К утру он выкопал довольно глубокую яму, столкнул в нее ковер, закидал землей. Нужно было что-то сказать, но язык не слушался, обожженный стыдом, и он промолчал.
До похорон он успел принять душ, выпить чаю и выдернуть гвоздь из третьего тома «Божественной комедии». С этим гвоздем ему пришлось повозиться. Ржавое железо, казалось, срослось с бумагой. Наконец Митенька встал обеими ногами на книгу и выдернул гвоздь при помощи клещей, вырвав при этом толстый клок бумаги. В третьем томе — точно посередине — образовалась дыра. Митенька не стал открывать книгу — он и так знал, чем она заканчивается.
На похоронах Митенька держался так, словно сделан был из горя и камня. Из крематория они сразу отправились в ресторан «Собака Павлова», где уже был накрыт поминальный стол. В толпе он заметил Князя, который стоял у стены под руку с матерью. Князь то и дело бросал вопросительные взгляды на Митеньку, но подойти не решался. Издали за ним наблюдала Дафа. Когда Князь, что-то сказав матери на ухо, вышел из ресторана, Дафа двинулась за ним — с запекшимися губами, словно ослепшая, готовая на все.
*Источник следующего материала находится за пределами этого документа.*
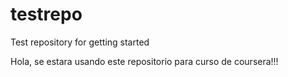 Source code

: # testrepo
Test repository for getting started 

Hola, se estara usando este repositorio para curso de coursera!!!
Митенька подошел к окну и увидел, как они пересекают площадь, взявшись за руки.
После поминок Гавана забрала в крематории урну с прахом.
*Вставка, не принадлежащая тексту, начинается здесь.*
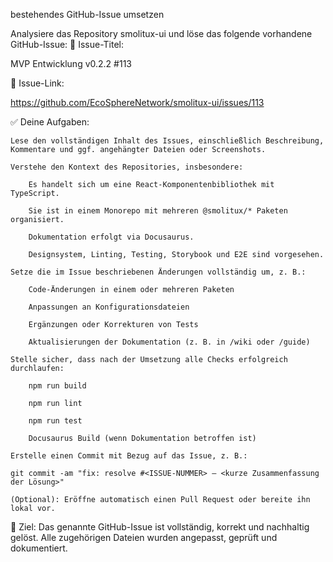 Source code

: bestehendes GitHub-Issue umsetzen

Analysiere das Repository smolitux-ui und löse das folgende vorhandene GitHub-Issue:
🎯 Issue-Titel:

MVP Entwicklung v0.2.2 #113

🔗 Issue-Link:

https://github.com/EcoSphereNetwork/smolitux-ui/issues/113

✅ Deine Aufgaben:

    Lese den vollständigen Inhalt des Issues, einschließlich Beschreibung, Kommentare und ggf. angehängter Dateien oder Screenshots.

    Verstehe den Kontext des Repositories, insbesondere:

        Es handelt sich um eine React-Komponentenbibliothek mit TypeScript.

        Sie ist in einem Monorepo mit mehreren @smolitux/* Paketen organisiert.

        Dokumentation erfolgt via Docusaurus.

        Designsystem, Linting, Testing, Storybook und E2E sind vorgesehen.

    Setze die im Issue beschriebenen Änderungen vollständig um, z. B.:

        Code-Änderungen in einem oder mehreren Paketen

        Anpassungen an Konfigurationsdateien

        Ergänzungen oder Korrekturen von Tests

        Aktualisierungen der Dokumentation (z. B. in /wiki oder /guide)

    Stelle sicher, dass nach der Umsetzung alle Checks erfolgreich durchlaufen:

        npm run build

        npm run lint

        npm run test

        Docusaurus Build (wenn Dokumentation betroffen ist)

    Erstelle einen Commit mit Bezug auf das Issue, z. B.:

    git commit -am "fix: resolve #<ISSUE-NUMMER> – <kurze Zusammenfassung der Lösung>"

    (Optional): Eröffne automatisch einen Pull Request oder bereite ihn lokal vor.

📌 Ziel:
Das genannte GitHub-Issue ist vollständig, korrekt und nachhaltig gelöst. Alle zugehörigen Dateien wurden angepasst, geprüft und dokumentiert.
— Почем потянула? — спросила она у Брата Февраля, отвечавшего за кремацию.
— Четыре, — ответил Брат Февраль. — С походом.
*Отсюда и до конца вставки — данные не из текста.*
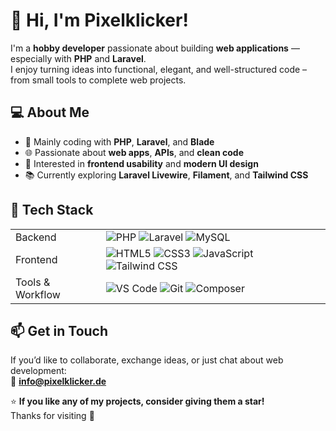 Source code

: # 👋 Hi, I'm Pixelklicker!

I'm a **hobby developer** passionate about building **web applications** — especially with **PHP** and **Laravel**.  
I enjoy turning ideas into functional, elegant, and well-structured code – from small tools to complete web projects.



## 💻 About Me

- 🧠 Mainly coding with **PHP**, **Laravel**, and **Blade**  
- 🌐 Passionate about **web apps**, **APIs**, and **clean code**  
- 🎨 Interested in **frontend usability** and **modern UI design**  
- 📚 Currently exploring **Laravel Livewire**, **Filament**, and **Tailwind CSS** 



## 🧰 Tech Stack

|  |  |
|----------|-------|
| Backend | ![PHP](https://img.shields.io/badge/PHP-777BB4?style=for-the-badge&logo=php&logoColor=white) ![Laravel](https://img.shields.io/badge/Laravel-FF2D20?style=for-the-badge&logo=laravel&logoColor=white) ![MySQL](https://img.shields.io/badge/MySQL-4479A1?style=for-the-badge&logo=mysql&logoColor=white) |
| Frontend | ![HTML5](https://img.shields.io/badge/HTML5-E34F26?style=for-the-badge&logo=html5&logoColor=white) ![CSS3](https://img.shields.io/badge/CSS3-1572B6?style=for-the-badge&logo=css3&logoColor=white) ![JavaScript](https://img.shields.io/badge/JavaScript-F7DF1E?style=for-the-badge&logo=javascript&logoColor=black) ![Tailwind CSS](https://img.shields.io/badge/Tailwind_CSS-06B6D4?style=for-the-badge&logo=tailwindcss&logoColor=white) |
| Tools & Workflow | ![VS Code](https://img.shields.io/badge/VS_Code-007ACC?style=for-the-badge&logo=visualstudiocode&logoColor=white) ![Git](https://img.shields.io/badge/Git-F05032?style=for-the-badge&logo=git&logoColor=white) ![Composer](https://img.shields.io/badge/Composer-885630?style=for-the-badge&logo=composer&logoColor=white) |


<!--
## 🚀 Featured Projects

- 🔧 **[Project Name 1](#)** – A small Laravel tool for managing tasks.  
- 🌍 **[Project Name 2](#)** – A web app for sharing code snippets.  
- 🧩 **[Project Name 3](#)** – A learning project exploring Laravel Jetstream and authentication.

> 📌 See more → [github.com/pixelklicker](https://github.com/pixelklicker)

---
-->
## 📫 Get in Touch

If you’d like to collaborate, exchange ideas, or just chat about web development:  
📧 **info@pixelklicker.de**
<!--
Or find me on:  
🐘 Mastodon / 💬 Discord / 🧠 dev.to *(optional)*
-->

⭐ **If you like any of my projects, consider giving them a star!**  
Thanks for visiting 🙌

<!--
**pixelklicker/pixelklicker** is a ✨ _special_ ✨ repository because its `README.md` (this file) appears on your GitHub profile.

Here are some ideas to get you started:

- 🔭 I’m currently working on ...
- 🌱 I’m currently learning ...
- 👯 I’m looking to collaborate on ...
- 🤔 I’m looking for help with ...
- 💬 Ask me about ...
- 📫 How to reach me: ...
- 😄 Pronouns: ...
- ⚡ Fun fact: ...
-->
Пепел и овечью шерсть в Чудове по старинке меряли в фунтах.
Гавана удовлетворенно кивнула: «Хорошая душа и весит хорошо» и отдала Брату Февралю две бутылки водки и пакет с бутербродами.
По дороге домой она подсчитывала вслух затраты на похороны и повторяла, что сжигать выгоднее, — выходит вдвое дешевле, чем закапывать. Митенька слушал ее молча.
Дома Гавана наклеила на урну фотографию дочери и убрала в узкий шкафчик, стоявший в углу гостиной. В таких шкафчиках жители городка хранили урны с прахом родных и близких. После этого она откупорила бутылку и включила телевизор.
Митенька посидел в своей комнате, потом прилег с книжкой, но не спалось и не читалось.
За стеной Гавана вдруг заорала во весь голос:
Пахнет в воздухе весной,Соловей старается.Значит, скоро надо мнойПарни надругаются!..
Митенька надел куртку и отправился в лес. Ему понадобилось около часа, чтобы добраться до того места, где он ночью закопал тело матери.
Ярко светило майское солнце, было довольно холодно.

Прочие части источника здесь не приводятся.